Wednesday, May 14, 2003


I am one grain of sand, swept up and stolen by the tides of time. I am swirled and swallowed, sliding back to sea.

Time caught me this week. Time snuck up behind me, and silently slapped me in the face. In two days I will complete the largest hurdle in my life thus far, School. Since I was 4-years-old school has been my reality, and now I sit here, nearly 18 years later, about to close the door to the single largest memory maker in my life to this point. I have never been a good student; I am an intelligent person, but I have never been a good student. I was voted “Class Clown” of my High School, and I was told I was the only student in my grade to even receive a nomination; a monopoly of the Clown. When I reminisce, my mind is filled with memories not of academics and learning, but with pranks and sporting events, girls and more girls, friendships and the slow drifting that divides me from so many I used to know. Where does time go when it hides itself away? Minutes like hours, days like years, it all eludes me now. I close my eyes and find myself confused when I open them again to this time and place.

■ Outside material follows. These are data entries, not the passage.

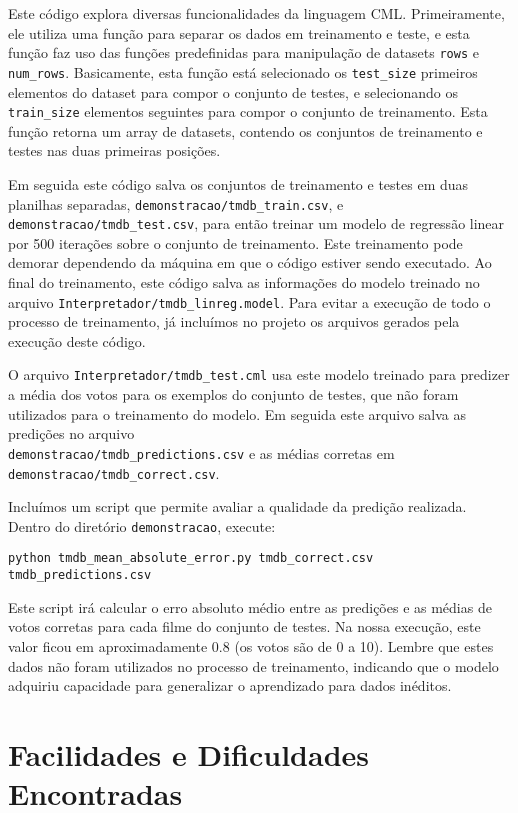 \documentclass[12pt]{article}
\begin{document}
Este código explora diversas funcionalidades da linguagem CML.  Primeiramente, ele utiliza uma função para separar os dados em treinamento e teste, e esta função faz uso das funções predefinidas para manipulação de datasets \texttt{rows} e \texttt{num\_rows}. Basicamente, esta função está selecionado os \texttt{test\_size} primeiros elementos do dataset para compor o conjunto de testes, e selecionando os \texttt{train\_size} elementos seguintes para compor o conjunto de treinamento. Esta função retorna um array de datasets, contendo os conjuntos de treinamento e testes nas duas primeiras posições.

Em seguida este código salva os conjuntos de treinamento e testes em duas planilhas separadas, \texttt{demonstracao/tmdb\_train.csv}, e \texttt{demonstracao/tmdb\_test.csv}, para então treinar um modelo de regressão linear por 500 iterações sobre o conjunto de treinamento. Este treinamento pode demorar dependendo da máquina em que o código estiver sendo executado. Ao final do treinamento, este código salva as informações do modelo treinado no arquivo \texttt{Interpretador/tmdb\_linreg.model}. Para evitar a execução de todo o processo de treinamento, já incluímos no projeto os arquivos gerados pela execução deste código.

O arquivo \texttt{Interpretador/tmdb\_test.cml} usa este modelo treinado para predizer a média dos votos para os exemplos do conjunto de testes, que não foram utilizados para o treinamento do modelo. Em seguida este arquivo salva as predições no arquivo\\ \texttt{demonstracao/tmdb\_predictions.csv} e as médias corretas em \texttt{demonstracao/tmdb\_correct.csv}.

Incluímos um script que permite avaliar a qualidade da predição realizada. Dentro do diretório \texttt{demonstracao}, execute:

\begin{verbatim}
python tmdb_mean_absolute_error.py tmdb_correct.csv tmdb_predictions.csv
\end{verbatim}

Este script irá calcular o erro absoluto médio entre as predições e as médias de votos corretas para cada filme do conjunto de testes. Na nossa execução, este valor ficou em aproximadamente 0.8 (os votos são de 0 a 10). Lembre que estes dados não foram utilizados no processo de treinamento, indicando que o modelo adquiriu capacidade para generalizar o aprendizado para dados inéditos.

\section{Facilidades e Dificuldades Encontradas}
\end{document}
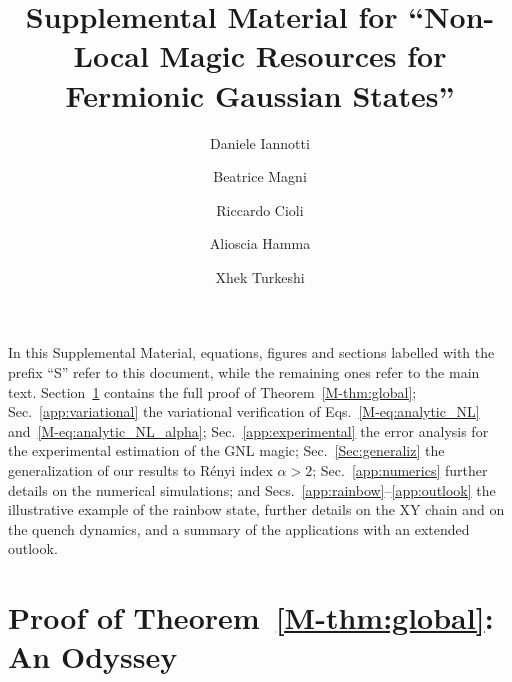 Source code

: \documentclass[aps,prl,twocolumn,superscriptaddress,reprint,longbibliography,nofootinbib]{revtex4-2}
\newcommand{\RENYI}{\alpha}
\begin{document}
\title{Supplemental Material for ``Non-Local Magic Resources for Fermionic Gaussian States''}

\author{Daniele Iannotti}
\author{Beatrice Magni}
\author{Riccardo Cioli}
\author{Alioscia Hamma}
\author{Xhek Turkeshi}

\maketitle

\noindent In this Supplemental Material, equations, figures and sections labelled with the prefix ``S'' refer to this document, while the remaining ones refer to the main text. Section~\ref{app:proof} contains the full proof of Theorem~\ref{M-thm:global}; Sec.~\ref{app:variational} the variational verification of Eqs.~\eqref{M-eq:analytic_NL} and~\eqref{M-eq:analytic_NL_alpha}; Sec.~\ref{app:experimental} the error analysis for the experimental estimation of the GNL magic; Sec.~\ref{Sec:generaliz} the generalization of our results to R\'enyi index $\RENYI>2$; Sec.~\ref{app:numerics} further details on the numerical simulations; and Secs.~\ref{app:rainbow}--\ref{app:outlook} the illustrative example of the rainbow state, further details on the XY chain and on the quench dynamics, and a summary of the applications with an extended outlook.

\section{Proof of Theorem~\ref{M-thm:global}: An Odyssey %
}
\label{app:proof}
\end{document}
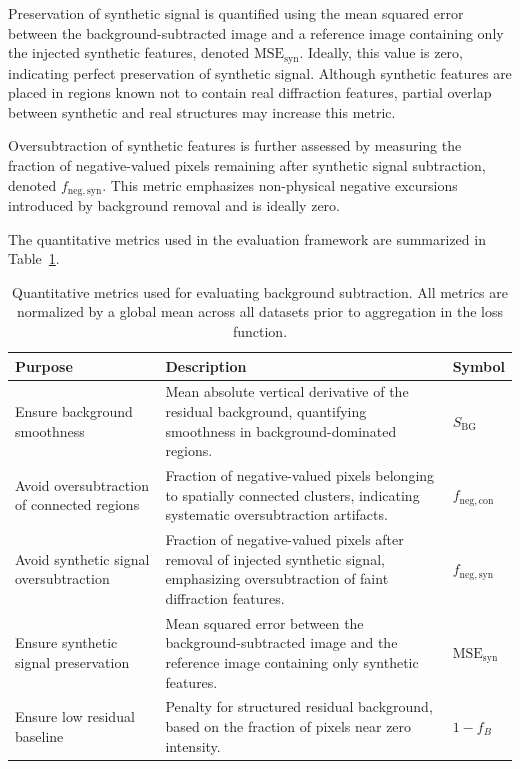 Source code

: \documentclass[iucr]{iucrjournals}
\begin{document}
Preservation of synthetic signal is quantified using the mean squared error between the background-subtracted image and a reference image containing only the injected synthetic features, denoted $\mathrm{MSE}_{\mathrm{syn}}$. Ideally, this value is zero, indicating perfect preservation of synthetic signal.
Although synthetic features are placed in regions known not to contain real diffraction features, partial overlap between synthetic and real structures may increase this metric.

Oversubtraction of synthetic features is further assessed by measuring the fraction of negative-valued pixels remaining after synthetic signal subtraction, denoted $f_{\mathrm{neg,syn}}$. This metric emphasizes non-physical negative excursions introduced by background removal and is ideally zero.

The quantitative metrics used in the evaluation framework are summarized in Table~\ref{tab:loss_terms}.

\begin{table}[t]
\caption{Quantitative metrics used for evaluating background subtraction. 
All metrics are normalized by a global mean across all datasets prior to aggregation in the loss function.}
\label{tab:loss_terms}
\centering
\small
\setlength{\tabcolsep}{6pt}
\renewcommand{\arraystretch}{1.1}
\begin{tabular}{@{}p{3.5cm}p{9.0cm}p{1.5cm}@{}}
\toprule
\textbf{Purpose} & \textbf{Description} & \textbf{Symbol} \\
\midrule
Ensure background smoothness  & Mean absolute vertical derivative of the residual background, quantifying smoothness in background-dominated regions. & $S_{\mathrm{BG}}$ \\
Avoid oversubtraction of connected regions & Fraction of negative-valued pixels belonging to spatially connected clusters, indicating systematic oversubtraction artifacts. & $f_{\mathrm{neg,con}}$ \\
Avoid synthetic signal oversubtraction & Fraction of negative-valued pixels after removal of injected synthetic signal, emphasizing oversubtraction of faint diffraction features. & $f_{\mathrm{neg,syn}}$ \\
Ensure synthetic signal preservation & Mean squared error between the background-subtracted image and the reference image containing only synthetic features.& $\mathrm{MSE}_{\mathrm{syn}}$  \\
Ensure low residual baseline & Penalty for structured residual background, based on the fraction of pixels near zero intensity. & $1 - f_{B}$ \\
\bottomrule
\end{tabular}
\end{table}
\end{document}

Four years ago feels like yesterday and I am bewildered as to how many years will pass that feel just like tomorrow. My college years passed me by in a blink and after graduation on Saturday I will have a bachelor’s degree. I am a man now. Inside me rests this desire that I can not fully explain, this desire to run away, see the world, feel life pulse through my veins. I long to breathe foreign air, smell an ocean my feet have never been in, and see the world through fresh eyes. Something is beating inside me, rhythmically reminding me that I am alive, but I have yet to really start living. I have chosen to not walk through the ceremony Saturday, partly due to the fact that I really have never liked school, EVER; another huge reason is the simple fact that I do not like the finality of the whole ceremony. I do not like the way that it separates my life into segments, a segment for elementary school, another for middle; a large segment for my High School days, finalized by a graduation ceremony, and now college. I do not want another “endpoint” in which I have to begin again as soon as it is completed and in the past. I would much rather transition from this stage of my life into the next, seamlessly incorporating all of the lessons I have learned that shape who I am today. For this, I am ready.

I am one grain of sand, separated from the shore. I am shaken, swiftly leaving the beach sands; I am not ready to sink to the sea floor, I am not ready to settle.